▶ [WHAT YOU HAVE TO DO] Give the entries again, exactly as written.

-*-

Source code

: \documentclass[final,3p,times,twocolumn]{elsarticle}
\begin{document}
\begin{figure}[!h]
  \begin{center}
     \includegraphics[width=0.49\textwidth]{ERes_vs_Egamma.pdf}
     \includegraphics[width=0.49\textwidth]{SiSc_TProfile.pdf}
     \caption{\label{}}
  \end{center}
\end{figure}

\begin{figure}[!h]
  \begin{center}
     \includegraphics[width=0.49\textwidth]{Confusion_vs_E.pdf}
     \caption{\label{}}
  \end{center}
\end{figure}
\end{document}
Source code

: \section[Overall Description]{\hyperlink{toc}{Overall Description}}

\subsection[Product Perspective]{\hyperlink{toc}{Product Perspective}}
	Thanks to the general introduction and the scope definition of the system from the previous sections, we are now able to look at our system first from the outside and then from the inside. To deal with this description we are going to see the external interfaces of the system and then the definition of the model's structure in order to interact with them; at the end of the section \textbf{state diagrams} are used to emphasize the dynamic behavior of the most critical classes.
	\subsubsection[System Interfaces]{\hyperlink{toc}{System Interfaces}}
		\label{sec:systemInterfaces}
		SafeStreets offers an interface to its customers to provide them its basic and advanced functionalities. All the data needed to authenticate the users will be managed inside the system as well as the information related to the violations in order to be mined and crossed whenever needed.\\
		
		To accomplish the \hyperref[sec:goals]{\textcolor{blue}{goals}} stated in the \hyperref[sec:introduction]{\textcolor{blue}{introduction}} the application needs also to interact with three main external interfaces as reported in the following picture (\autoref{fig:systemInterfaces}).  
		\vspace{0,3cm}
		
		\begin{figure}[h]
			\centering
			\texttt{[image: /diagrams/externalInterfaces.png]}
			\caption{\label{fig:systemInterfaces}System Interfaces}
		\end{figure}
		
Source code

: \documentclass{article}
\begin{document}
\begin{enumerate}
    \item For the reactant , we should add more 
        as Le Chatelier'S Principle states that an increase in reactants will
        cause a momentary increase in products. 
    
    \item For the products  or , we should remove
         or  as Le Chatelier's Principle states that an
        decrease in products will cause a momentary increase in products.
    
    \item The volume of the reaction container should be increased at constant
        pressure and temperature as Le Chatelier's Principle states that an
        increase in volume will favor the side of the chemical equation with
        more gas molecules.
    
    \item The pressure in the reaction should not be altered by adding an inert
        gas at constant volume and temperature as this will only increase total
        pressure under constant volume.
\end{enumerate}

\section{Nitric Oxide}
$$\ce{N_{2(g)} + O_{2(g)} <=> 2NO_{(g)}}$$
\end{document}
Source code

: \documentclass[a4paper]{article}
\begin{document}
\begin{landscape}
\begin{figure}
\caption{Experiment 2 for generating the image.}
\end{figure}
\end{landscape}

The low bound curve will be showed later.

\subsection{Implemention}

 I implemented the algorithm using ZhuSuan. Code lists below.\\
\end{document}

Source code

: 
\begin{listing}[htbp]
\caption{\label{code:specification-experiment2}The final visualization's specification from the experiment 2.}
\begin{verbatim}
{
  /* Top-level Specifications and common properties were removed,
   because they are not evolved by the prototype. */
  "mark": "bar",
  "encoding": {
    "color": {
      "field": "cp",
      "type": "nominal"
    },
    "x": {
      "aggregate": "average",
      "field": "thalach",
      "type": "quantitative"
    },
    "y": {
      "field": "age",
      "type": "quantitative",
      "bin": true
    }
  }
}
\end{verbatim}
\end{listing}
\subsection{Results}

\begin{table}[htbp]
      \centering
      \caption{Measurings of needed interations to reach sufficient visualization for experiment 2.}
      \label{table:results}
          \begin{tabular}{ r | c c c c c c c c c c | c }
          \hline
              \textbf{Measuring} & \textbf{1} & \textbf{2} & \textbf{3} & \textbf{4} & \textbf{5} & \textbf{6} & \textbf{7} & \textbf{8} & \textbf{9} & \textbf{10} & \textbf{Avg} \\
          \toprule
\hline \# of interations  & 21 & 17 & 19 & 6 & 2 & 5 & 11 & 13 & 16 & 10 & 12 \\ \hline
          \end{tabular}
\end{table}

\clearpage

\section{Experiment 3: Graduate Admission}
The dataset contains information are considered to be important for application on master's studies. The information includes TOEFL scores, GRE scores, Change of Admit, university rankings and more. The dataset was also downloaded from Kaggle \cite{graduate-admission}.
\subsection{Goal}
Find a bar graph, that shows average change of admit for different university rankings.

-*-

▶ [EXERCISE OUTPUT]
Source code

: \documentclass[final,3p,times,twocolumn]{elsarticle}
\begin{document}
\begin{figure}[!h]
  \begin{center}
     \includegraphics[width=0.49\textwidth]{ERes_vs_Egamma.pdf}
     \includegraphics[width=0.49\textwidth]{SiSc_TProfile.pdf}
     \caption{\label{}}
  \end{center}
\end{figure}

\begin{figure}[!h]
  \begin{center}
     \includegraphics[width=0.49\textwidth]{Confusion_vs_E.pdf}
     \caption{\label{}}
  \end{center}
\end{figure}
\end{document}
Source code

: \section[Overall Description]{\hyperlink{toc}{Overall Description}}

\subsection[Product Perspective]{\hyperlink{toc}{Product Perspective}}
	Thanks to the general introduction and the scope definition of the system from the previous sections, we are now able to look at our system first from the outside and then from the inside. To deal with this description we are going to see the external interfaces of the system and then the definition of the model's structure in order to interact with them; at the end of the section \textbf{state diagrams} are used to emphasize the dynamic behavior of the most critical classes.
	\subsubsection[System Interfaces]{\hyperlink{toc}{System Interfaces}}
		\label{sec:systemInterfaces}
		SafeStreets offers an interface to its customers to provide them its basic and advanced functionalities. All the data needed to authenticate the users will be managed inside the system as well as the information related to the violations in order to be mined and crossed whenever needed.\\
		
		To accomplish the \hyperref[sec:goals]{\textcolor{blue}{goals}} stated in the \hyperref[sec:introduction]{\textcolor{blue}{introduction}} the application needs also to interact with three main external interfaces as reported in the following picture (\autoref{fig:systemInterfaces}).  
		\vspace{0,3cm}
		
		\begin{figure}[h]
			\centering
			\texttt{[image: /diagrams/externalInterfaces.png]}
			\caption{\label{fig:systemInterfaces}System Interfaces}
		\end{figure}
		
Source code

: \documentclass{article}
\begin{document}
\begin{enumerate}
    \item For the reactant , we should add more 
        as Le Chatelier'S Principle states that an increase in reactants will
        cause a momentary increase in products. 
    
    \item For the products  or , we should remove
         or  as Le Chatelier's Principle states that an
        decrease in products will cause a momentary increase in products.
    
    \item The volume of the reaction container should be increased at constant
        pressure and temperature as Le Chatelier's Principle states that an
        increase in volume will favor the side of the chemical equation with
        more gas molecules.
    
    \item The pressure in the reaction should not be altered by adding an inert
        gas at constant volume and temperature as this will only increase total
        pressure under constant volume.
\end{enumerate}

\section{Nitric Oxide}
$$\ce{N_{2(g)} + O_{2(g)} <=> 2NO_{(g)}}$$
\end{document}
Source code

: \documentclass[a4paper]{article}
\begin{document}
\begin{landscape}
\begin{figure}
\caption{Experiment 2 for generating the image.}
\end{figure}
\end{landscape}

The low bound curve will be showed later.

\subsection{Implemention}

 I implemented the algorithm using ZhuSuan. Code lists below.\\
\end{document}

Source code

: 
\begin{listing}[htbp]
\caption{\label{code:specification-experiment2}The final visualization's specification from the experiment 2.}
\begin{verbatim}
{
  /* Top-level Specifications and common properties were removed,
   because they are not evolved by the prototype. */
  "mark": "bar",
  "encoding": {
    "color": {
      "field": "cp",
      "type": "nominal"
    },
    "x": {
      "aggregate": "average",
      "field": "thalach",
      "type": "quantitative"
    },
    "y": {
      "field": "age",
      "type": "quantitative",
      "bin": true
    }
  }
}
\end{verbatim}
\end{listing}
\subsection{Results}

\begin{table}[htbp]
      \centering
      \caption{Measurings of needed interations to reach sufficient visualization for experiment 2.}
      \label{table:results}
          \begin{tabular}{ r | c c c c c c c c c c | c }
          \hline
              \textbf{Measuring} & \textbf{1} & \textbf{2} & \textbf{3} & \textbf{4} & \textbf{5} & \textbf{6} & \textbf{7} & \textbf{8} & \textbf{9} & \textbf{10} & \textbf{Avg} \\
          \toprule
\hline \# of interations  & 21 & 17 & 19 & 6 & 2 & 5 & 11 & 13 & 16 & 10 & 12 \\ \hline
          \end{tabular}
\end{table}

\clearpage

\section{Experiment 3: Graduate Admission}
The dataset contains information are considered to be important for application on master's studies. The information includes TOEFL scores, GRE scores, Change of Admit, university rankings and more. The dataset was also downloaded from Kaggle \cite{graduate-admission}.
\subsection{Goal}
Find a bar graph, that shows average change of admit for different university rankings.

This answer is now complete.